Fast analytics over fast data. Makes perfect sense, right? How about fast analytics over slow data? Doesn’t make so much sense, does it? But it does and it can be just as valuable. Here, RT Insights founder and Executive Editor Les Yeamans shares a new white paper written by Dr. Dale Skeen, cofounder and CTO of operation intelligence company Vitria Technology, Inc., that explains it all.
We’re bombarded with fast data every day. News, financial tickers and sensor data are three examples. Picture a waterfall. That’s fast data, and fast analytics helps us sort through and use that data in the most efficient way possible. Now picture a lawn sprinkler system which only releases water at preset intervals. That’s a system with a slower data cycle operating twice a day. Just as a lawn sprinkler system is crucial to keeping your favorite golf course green and pristine, slow data is valuable, too. In today’s Internet of Things (IoT), there’s a lot of this type of data being generated.

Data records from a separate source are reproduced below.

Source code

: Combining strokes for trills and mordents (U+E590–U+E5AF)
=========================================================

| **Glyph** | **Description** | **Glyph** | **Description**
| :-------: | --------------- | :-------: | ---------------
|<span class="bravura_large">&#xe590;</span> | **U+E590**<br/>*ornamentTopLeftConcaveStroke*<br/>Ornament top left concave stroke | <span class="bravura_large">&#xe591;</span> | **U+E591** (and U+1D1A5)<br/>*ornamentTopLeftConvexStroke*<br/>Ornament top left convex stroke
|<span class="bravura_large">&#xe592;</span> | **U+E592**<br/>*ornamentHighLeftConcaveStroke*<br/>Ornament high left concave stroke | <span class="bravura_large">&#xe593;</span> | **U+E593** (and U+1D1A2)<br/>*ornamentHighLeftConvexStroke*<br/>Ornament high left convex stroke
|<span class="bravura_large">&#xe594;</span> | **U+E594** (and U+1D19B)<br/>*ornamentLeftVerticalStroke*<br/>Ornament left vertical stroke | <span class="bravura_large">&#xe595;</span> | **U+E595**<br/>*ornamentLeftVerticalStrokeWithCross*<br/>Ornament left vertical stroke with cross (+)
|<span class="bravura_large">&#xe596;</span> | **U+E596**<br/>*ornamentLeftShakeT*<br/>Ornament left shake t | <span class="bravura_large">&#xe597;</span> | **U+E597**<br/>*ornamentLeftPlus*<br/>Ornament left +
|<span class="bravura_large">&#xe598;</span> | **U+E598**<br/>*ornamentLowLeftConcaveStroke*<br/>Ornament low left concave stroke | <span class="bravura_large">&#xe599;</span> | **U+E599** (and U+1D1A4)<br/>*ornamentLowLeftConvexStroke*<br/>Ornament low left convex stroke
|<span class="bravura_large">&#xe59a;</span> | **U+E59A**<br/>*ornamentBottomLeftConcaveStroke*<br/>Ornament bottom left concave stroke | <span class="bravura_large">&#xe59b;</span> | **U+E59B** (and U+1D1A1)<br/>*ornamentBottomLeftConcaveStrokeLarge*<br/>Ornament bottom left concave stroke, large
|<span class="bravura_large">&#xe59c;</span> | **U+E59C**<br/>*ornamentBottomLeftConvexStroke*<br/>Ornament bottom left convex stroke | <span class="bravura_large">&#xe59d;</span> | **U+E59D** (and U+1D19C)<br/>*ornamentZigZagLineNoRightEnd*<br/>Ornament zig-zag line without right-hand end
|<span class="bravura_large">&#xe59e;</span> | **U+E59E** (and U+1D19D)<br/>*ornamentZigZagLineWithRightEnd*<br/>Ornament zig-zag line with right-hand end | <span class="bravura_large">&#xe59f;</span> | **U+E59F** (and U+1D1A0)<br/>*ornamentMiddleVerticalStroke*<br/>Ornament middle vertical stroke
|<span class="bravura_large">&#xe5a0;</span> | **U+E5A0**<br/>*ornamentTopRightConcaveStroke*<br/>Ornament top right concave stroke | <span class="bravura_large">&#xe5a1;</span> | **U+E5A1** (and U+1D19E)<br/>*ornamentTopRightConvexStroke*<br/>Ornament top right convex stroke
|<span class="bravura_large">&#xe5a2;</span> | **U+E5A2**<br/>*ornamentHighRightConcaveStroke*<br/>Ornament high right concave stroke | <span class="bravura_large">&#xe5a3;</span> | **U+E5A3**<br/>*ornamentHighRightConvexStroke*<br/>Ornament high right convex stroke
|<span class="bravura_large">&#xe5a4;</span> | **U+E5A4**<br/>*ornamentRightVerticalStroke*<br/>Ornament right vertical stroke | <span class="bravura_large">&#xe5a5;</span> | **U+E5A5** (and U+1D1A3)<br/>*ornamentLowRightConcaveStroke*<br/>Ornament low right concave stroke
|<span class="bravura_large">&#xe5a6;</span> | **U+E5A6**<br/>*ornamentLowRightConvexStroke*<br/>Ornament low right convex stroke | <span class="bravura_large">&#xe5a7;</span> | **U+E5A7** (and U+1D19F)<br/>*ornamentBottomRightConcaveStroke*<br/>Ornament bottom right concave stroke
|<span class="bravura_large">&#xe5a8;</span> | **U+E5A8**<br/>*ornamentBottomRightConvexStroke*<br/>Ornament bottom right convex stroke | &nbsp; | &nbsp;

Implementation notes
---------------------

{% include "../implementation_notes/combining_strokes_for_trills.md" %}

Let’s look at one example. Many utility companies now use smart meters which monitor a home’s electrical use and report it back to the company. These readings happen once an hour. On the surface, this seems fine and more than adequate to gather the usage data needed for billing purposes. Then a heat wave strikes and people start turning on air conditioners and fans. Naturally, this will cause a spike in usage – sometimes large enough to cause brownouts (or worse) because the utility company isn’t notified of the spike right away.
This is where fast analytics over slow data comes in. While a utility company may have those meters set to report usage data once an hour, every individual meter is set to report its usage at a different time during that hour. With fast analytics, you can leverage that individual data with amazing results as shown in the white paper for a 15 million smart meter grid:
- Within five minutes into the data cycle, we can detect a variance from actual demand based on 1.25 million new readings
- Within 10 minutes into the data cycle, we can predict a shortage of capacity based on 2.5 million new readings
- Within 15 minutes into the data cycle, we can predict an energy shortfall with over 99 percent confidence level based on 3.75 million new readings and, given this high confidence level, start to spin up a generator to meet the surge in demand
- Within 45 minutes we can bring a new gas turbine online just in time to avoid brownouts or worse
Now we have serious value! By using fast analytics over slow data, problems and anomalies can be detected early and problems can be predicted before they happen so that a plan can be put into motion to prevent them.